___ Records for the exercise
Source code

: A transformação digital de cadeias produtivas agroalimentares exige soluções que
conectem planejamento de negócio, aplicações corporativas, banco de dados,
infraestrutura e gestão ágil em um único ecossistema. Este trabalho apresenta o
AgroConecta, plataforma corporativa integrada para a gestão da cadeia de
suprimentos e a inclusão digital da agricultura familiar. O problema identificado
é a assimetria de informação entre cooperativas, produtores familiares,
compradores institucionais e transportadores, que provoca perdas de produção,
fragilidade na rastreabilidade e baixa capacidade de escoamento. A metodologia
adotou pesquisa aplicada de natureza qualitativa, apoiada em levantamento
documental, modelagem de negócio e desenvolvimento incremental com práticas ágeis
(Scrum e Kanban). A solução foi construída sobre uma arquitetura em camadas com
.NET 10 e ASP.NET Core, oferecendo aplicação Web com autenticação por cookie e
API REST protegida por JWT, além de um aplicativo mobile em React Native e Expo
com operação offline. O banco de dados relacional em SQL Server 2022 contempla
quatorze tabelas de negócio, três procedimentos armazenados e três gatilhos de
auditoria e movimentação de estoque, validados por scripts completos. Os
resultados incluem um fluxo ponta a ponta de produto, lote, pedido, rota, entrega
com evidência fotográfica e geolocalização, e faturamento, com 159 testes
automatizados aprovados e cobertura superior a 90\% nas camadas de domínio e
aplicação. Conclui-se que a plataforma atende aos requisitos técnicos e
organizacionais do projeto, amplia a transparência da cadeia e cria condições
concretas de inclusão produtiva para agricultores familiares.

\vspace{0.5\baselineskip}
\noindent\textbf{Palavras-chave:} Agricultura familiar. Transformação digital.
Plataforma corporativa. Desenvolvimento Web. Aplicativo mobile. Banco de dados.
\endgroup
______
Exactly as they stand, repeat all the records.

**Response below**
Source code

: A transformação digital de cadeias produtivas agroalimentares exige soluções que
conectem planejamento de negócio, aplicações corporativas, banco de dados,
infraestrutura e gestão ágil em um único ecossistema. Este trabalho apresenta o
AgroConecta, plataforma corporativa integrada para a gestão da cadeia de
suprimentos e a inclusão digital da agricultura familiar. O problema identificado
é a assimetria de informação entre cooperativas, produtores familiares,
compradores institucionais e transportadores, que provoca perdas de produção,
fragilidade na rastreabilidade e baixa capacidade de escoamento. A metodologia
adotou pesquisa aplicada de natureza qualitativa, apoiada em levantamento
documental, modelagem de negócio e desenvolvimento incremental com práticas ágeis
(Scrum e Kanban). A solução foi construída sobre uma arquitetura em camadas com
.NET 10 e ASP.NET Core, oferecendo aplicação Web com autenticação por cookie e
API REST protegida por JWT, além de um aplicativo mobile em React Native e Expo
com operação offline. O banco de dados relacional em SQL Server 2022 contempla
quatorze tabelas de negócio, três procedimentos armazenados e três gatilhos de
auditoria e movimentação de estoque, validados por scripts completos. Os
resultados incluem um fluxo ponta a ponta de produto, lote, pedido, rota, entrega
com evidência fotográfica e geolocalização, e faturamento, com 159 testes
automatizados aprovados e cobertura superior a 90\% nas camadas de domínio e
aplicação. Conclui-se que a plataforma atende aos requisitos técnicos e
organizacionais do projeto, amplia a transparência da cadeia e cria condições
concretas de inclusão produtiva para agricultores familiares.

\vspace{0.5\baselineskip}
\noindent\textbf{Palavras-chave:} Agricultura familiar. Transformação digital.
Plataforma corporativa. Desenvolvimento Web. Aplicativo mobile. Banco de dados.
\endgroup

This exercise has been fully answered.